To: RetiredNow who wrote (58481)3/13/2002 1:04:20 PM
From: hueyone  Read Replies (1) | Respond to of 77400
 
What John was asserting was that Cisco was generating current cash flows from their changes in net working capital, which is hogwash. For a well-managed company like Cisco, over the long term, net working capital doesn't swing wildly.

The impact on current cash flows from changes in working capital (Operating Assets and Liabilities) for the six months ending January 27, 2001 was negative 1.8991 billion. The impact on current cash flows from changes in working capital for the the six months ending January 26, 2002, is plus 1.364 billion---a 3.26 billion dollar swing. How you could you look at a 3 billion dollar Y/Y swing on the current 10Q and even begin to suggest these changes in working capital do not swing materially or that changes in working capital cannot be very material in generating current cash flow is beyond me.

I hope when I get time to study yours and John's entire numbers, that the rest of your numbers and assumptions hold up better than your assertions above<ggg>.

Best, Huey



To: RetiredNow who wrote (58481)3/13/2002 2:53:50 PM
From: Stock Farmer  Read Replies (1) | Respond to of 77400
 
Mindmeld, we don't agree.

I get Free Cash Flow of 946 M$ this quarter.
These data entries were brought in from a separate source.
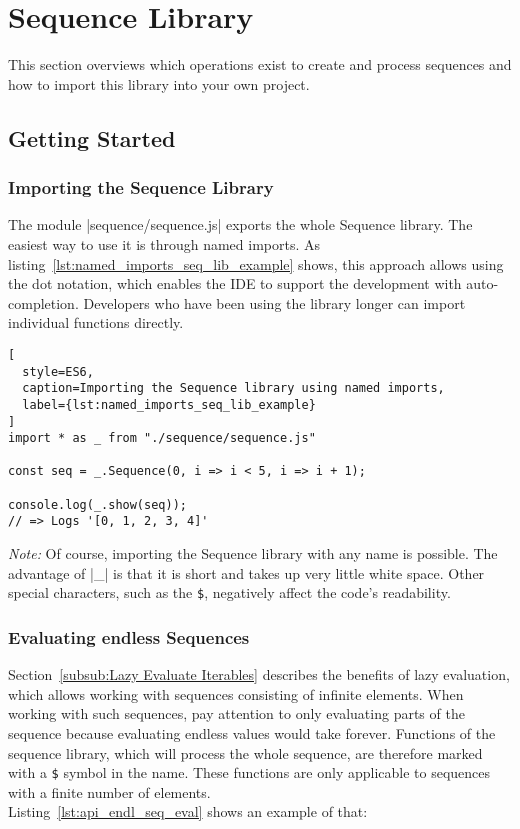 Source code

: \section{Sequence Library} %
\label{sec:Sequence Library}
This section overviews which operations exist to create and process sequences
and how to import this library into your own project.
\subsection{Getting Started} %
\label{sub:Getting Started}
\subsubsection{Importing the Sequence Library} %
\label{subsub:Importing the Sequence Library}

The module |sequence/sequence.js| exports the whole Sequence library. The
easiest way to use it is through named imports. As
listing~\ref{lst:named_imports_seq_lib_example} shows, this approach allows
using the dot notation, which enables the IDE to support the development with
auto-completion. Developers who have been using the library longer can import
individual functions directly.
\begin{lstlisting}[
  style=ES6,
  caption=Importing the Sequence library using named imports,
  label={lst:named_imports_seq_lib_example}
]
import * as _ from "./sequence/sequence.js"

const seq = _.Sequence(0, i => i < 5, i => i + 1);

console.log(_.show(seq));
// => Logs '[0, 1, 2, 3, 4]'
\end{lstlisting}
\textit{Note:} Of course, importing the Sequence library with any name is
possible. The advantage of |_| is that it is short and takes up very little
white space. Other special characters, such as the \lstinline{$}, negatively
affect the code's readability. 

\subsubsection{Evaluating endless Sequences} %
\label{subsub:Evaluating endless Sequences}
Section~\ref{subsub:Lazy Evaluate Iterables} describes the benefits of lazy
evaluation, which allows working with sequences consisting of infinite
elements. When working with such sequences, pay attention to only evaluating
parts of the sequence because evaluating endless values would take forever.
Functions of the sequence library, which will process the whole sequence, are
therefore marked with a \lstinline{$} symbol in the name. These functions are
only applicable to sequences with a finite number of elements. \\
Listing~\ref{lst:api_endl_seq_eval} shows an example of that:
I used the formula: Earnings MINUS depreciation MINUS Capex for PP&E

Short term assets and liabilities will always fluctuate. So over the long term, those fluctuations become immaterial to the overall calculation of free cash flows. What John was asserting was that Cisco was generating current cash flows from their changes in net working capital, which is hogwash.

Um... two points. Second one first. Caution slinging the label "hogwash" around. I'm asserting that Cisco's cash flow from operations must be offset against changes in non-cash working capital components if we're to be looking at a metric of increased value. Cisco is generating cash flow from changes in non-cash working capital. When you take something like AR and collect it, that generates cash. And then AR goes down. Cash up, AR down. Assets unchanged. Net working capital unchanged. Cash flow positive. No new wealth. Have a nice day.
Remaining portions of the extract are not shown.